(Saved data entries)
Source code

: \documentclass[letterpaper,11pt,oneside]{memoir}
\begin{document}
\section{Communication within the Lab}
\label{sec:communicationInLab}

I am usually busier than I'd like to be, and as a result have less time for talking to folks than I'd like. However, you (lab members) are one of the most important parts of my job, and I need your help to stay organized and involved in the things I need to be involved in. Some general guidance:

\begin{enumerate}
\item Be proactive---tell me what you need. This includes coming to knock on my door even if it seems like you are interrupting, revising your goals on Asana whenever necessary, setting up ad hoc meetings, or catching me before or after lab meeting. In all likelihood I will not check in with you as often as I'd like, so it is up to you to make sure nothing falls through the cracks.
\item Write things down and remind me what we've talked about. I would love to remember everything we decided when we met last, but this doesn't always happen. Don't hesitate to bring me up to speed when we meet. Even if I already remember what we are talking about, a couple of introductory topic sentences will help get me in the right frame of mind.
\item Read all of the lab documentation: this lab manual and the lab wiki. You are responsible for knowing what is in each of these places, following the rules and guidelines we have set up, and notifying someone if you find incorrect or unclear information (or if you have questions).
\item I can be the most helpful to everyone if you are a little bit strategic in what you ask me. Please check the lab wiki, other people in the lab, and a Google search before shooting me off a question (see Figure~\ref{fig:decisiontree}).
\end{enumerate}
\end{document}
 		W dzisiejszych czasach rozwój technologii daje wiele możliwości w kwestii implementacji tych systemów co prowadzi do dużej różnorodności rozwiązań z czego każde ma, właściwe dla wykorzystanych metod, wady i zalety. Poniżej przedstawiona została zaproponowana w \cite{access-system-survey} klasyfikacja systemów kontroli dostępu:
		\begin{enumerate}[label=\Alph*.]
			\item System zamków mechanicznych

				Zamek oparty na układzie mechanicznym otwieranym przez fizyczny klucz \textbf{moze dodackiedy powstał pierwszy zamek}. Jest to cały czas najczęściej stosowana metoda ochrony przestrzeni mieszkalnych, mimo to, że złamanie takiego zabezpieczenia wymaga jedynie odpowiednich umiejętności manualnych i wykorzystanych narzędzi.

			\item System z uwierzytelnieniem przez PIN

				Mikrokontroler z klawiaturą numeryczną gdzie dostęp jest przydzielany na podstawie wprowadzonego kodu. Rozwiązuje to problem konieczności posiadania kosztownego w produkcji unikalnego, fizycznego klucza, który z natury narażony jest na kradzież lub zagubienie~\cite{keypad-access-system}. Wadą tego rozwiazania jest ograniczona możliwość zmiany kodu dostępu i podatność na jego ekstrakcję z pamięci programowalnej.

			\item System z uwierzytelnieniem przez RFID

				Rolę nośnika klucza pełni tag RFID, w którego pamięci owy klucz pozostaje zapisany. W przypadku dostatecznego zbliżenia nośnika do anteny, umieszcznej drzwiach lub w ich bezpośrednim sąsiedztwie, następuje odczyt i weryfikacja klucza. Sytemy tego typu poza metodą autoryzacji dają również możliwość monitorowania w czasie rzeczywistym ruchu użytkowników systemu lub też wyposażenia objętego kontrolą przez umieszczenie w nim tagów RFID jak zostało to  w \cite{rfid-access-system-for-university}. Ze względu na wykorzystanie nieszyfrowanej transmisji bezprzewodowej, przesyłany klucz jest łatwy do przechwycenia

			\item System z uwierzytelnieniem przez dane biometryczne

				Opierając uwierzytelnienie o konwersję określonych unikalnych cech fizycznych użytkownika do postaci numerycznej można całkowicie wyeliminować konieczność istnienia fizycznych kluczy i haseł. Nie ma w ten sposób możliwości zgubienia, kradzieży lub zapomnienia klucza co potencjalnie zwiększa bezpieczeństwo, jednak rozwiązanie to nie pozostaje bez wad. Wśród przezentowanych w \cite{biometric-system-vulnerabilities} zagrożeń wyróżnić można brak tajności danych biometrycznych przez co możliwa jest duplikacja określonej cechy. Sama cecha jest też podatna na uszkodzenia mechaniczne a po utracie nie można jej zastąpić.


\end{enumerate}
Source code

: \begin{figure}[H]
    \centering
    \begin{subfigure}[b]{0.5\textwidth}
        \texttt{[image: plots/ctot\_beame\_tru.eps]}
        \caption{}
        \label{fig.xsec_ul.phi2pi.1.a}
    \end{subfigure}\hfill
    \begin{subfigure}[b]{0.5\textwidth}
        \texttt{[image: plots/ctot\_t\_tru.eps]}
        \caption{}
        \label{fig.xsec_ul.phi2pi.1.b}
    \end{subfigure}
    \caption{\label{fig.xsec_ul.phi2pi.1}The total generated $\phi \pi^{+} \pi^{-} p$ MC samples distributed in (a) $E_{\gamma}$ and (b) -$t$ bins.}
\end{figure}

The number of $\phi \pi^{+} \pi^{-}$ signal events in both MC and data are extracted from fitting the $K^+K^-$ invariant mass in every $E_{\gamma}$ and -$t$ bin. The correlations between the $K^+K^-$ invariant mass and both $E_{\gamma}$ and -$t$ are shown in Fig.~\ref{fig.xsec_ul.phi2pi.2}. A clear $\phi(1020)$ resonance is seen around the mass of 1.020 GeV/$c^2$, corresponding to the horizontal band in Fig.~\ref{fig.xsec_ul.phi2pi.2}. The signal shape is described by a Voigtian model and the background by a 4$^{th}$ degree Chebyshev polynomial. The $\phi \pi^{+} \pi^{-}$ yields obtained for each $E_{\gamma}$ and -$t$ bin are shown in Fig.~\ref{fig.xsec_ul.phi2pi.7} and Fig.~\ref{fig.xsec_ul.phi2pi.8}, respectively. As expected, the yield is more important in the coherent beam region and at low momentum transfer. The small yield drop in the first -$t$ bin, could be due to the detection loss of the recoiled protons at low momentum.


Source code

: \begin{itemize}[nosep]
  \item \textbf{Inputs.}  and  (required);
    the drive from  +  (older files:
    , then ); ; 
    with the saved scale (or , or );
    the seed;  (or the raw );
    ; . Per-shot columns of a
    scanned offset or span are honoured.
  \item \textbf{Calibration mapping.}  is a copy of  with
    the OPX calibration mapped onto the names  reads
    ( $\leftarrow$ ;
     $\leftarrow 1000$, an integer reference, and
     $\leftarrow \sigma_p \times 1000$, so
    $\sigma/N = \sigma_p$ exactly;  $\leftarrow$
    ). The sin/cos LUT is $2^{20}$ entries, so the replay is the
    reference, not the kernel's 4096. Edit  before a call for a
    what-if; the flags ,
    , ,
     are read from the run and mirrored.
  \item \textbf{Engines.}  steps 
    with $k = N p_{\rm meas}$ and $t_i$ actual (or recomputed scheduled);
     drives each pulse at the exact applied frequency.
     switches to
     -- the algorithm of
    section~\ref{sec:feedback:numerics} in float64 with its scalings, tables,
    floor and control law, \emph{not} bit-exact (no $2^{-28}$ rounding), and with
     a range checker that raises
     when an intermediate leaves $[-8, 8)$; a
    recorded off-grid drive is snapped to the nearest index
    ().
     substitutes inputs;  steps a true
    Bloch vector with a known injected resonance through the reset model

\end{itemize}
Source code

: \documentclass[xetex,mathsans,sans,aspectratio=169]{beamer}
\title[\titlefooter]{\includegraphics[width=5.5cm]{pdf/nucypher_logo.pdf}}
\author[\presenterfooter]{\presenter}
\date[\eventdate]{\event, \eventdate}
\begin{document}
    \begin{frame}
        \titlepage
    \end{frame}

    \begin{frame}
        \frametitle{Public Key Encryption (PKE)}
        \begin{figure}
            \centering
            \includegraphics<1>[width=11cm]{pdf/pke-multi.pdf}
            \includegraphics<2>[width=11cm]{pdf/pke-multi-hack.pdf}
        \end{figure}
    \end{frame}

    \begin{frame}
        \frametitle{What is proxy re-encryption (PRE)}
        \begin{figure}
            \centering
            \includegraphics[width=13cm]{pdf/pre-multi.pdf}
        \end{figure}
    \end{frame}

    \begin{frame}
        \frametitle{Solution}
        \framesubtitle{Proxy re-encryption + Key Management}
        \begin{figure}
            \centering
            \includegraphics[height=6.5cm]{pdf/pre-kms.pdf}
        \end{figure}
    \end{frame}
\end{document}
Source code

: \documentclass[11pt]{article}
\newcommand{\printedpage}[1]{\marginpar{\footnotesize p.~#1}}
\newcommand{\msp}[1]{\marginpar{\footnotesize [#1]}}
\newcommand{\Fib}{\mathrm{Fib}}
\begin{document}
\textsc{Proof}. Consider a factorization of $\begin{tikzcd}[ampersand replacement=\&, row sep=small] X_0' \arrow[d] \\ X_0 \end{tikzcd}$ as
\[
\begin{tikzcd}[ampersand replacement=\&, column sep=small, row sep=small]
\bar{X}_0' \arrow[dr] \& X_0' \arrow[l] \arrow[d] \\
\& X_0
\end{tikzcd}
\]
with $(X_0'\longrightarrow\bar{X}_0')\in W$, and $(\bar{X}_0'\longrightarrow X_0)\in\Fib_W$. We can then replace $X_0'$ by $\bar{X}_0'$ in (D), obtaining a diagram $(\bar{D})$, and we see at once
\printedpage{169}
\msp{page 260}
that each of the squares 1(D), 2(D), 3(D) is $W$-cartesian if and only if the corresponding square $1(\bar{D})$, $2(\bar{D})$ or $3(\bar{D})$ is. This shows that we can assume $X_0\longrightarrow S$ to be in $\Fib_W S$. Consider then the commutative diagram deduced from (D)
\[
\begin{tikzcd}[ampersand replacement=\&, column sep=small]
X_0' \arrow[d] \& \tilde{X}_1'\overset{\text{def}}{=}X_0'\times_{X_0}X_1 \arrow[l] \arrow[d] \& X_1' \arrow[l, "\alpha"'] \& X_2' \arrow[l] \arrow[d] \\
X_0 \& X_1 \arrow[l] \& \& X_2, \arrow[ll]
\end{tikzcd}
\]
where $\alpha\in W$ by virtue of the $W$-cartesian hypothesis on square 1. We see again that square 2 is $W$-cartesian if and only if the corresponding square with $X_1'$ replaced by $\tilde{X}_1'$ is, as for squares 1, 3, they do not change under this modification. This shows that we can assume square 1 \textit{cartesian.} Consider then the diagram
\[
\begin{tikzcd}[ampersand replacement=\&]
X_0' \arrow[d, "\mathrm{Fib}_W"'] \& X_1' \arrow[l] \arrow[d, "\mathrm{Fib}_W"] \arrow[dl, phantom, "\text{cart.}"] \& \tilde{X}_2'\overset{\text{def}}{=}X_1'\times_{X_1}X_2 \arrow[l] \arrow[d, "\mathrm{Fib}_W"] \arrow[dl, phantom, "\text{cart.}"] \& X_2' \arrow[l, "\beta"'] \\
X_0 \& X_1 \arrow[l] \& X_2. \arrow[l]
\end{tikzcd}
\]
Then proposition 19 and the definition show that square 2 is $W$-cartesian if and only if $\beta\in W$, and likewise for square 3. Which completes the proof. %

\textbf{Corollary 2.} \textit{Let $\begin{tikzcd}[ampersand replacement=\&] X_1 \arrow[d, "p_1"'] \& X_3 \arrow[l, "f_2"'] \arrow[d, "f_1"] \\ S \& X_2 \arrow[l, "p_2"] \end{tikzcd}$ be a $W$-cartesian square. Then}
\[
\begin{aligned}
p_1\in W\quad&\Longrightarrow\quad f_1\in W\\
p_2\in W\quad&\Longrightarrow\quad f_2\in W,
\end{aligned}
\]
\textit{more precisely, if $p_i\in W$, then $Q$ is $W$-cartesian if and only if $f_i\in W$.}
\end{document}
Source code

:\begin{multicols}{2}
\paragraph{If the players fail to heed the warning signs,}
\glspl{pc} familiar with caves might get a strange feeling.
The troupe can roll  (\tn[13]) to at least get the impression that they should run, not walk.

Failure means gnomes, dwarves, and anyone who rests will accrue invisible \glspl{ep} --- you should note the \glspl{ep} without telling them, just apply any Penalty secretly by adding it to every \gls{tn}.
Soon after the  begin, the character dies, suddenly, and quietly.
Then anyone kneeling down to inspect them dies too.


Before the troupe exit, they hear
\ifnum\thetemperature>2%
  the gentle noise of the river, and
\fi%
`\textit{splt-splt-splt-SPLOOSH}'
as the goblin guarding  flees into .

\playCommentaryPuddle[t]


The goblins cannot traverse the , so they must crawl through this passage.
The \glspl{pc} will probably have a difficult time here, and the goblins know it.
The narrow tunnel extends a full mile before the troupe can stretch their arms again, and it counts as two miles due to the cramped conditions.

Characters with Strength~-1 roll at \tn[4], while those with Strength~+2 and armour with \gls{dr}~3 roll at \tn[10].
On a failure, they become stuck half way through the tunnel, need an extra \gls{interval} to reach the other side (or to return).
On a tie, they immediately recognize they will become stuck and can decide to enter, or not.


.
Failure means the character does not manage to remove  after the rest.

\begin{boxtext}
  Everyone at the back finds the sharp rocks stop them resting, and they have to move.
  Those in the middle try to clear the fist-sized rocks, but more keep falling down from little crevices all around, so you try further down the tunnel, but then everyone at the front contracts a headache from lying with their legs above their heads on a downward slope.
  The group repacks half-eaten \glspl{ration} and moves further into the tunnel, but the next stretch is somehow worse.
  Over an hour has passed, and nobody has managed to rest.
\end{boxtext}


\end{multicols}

# [Assignment]
Copy out the lines above with "printedpage" in them.

# [Answer for the task]
\newcommand{\printedpage}[1]{\marginpar{\footnotesize p.~#1}}
\printedpage{169}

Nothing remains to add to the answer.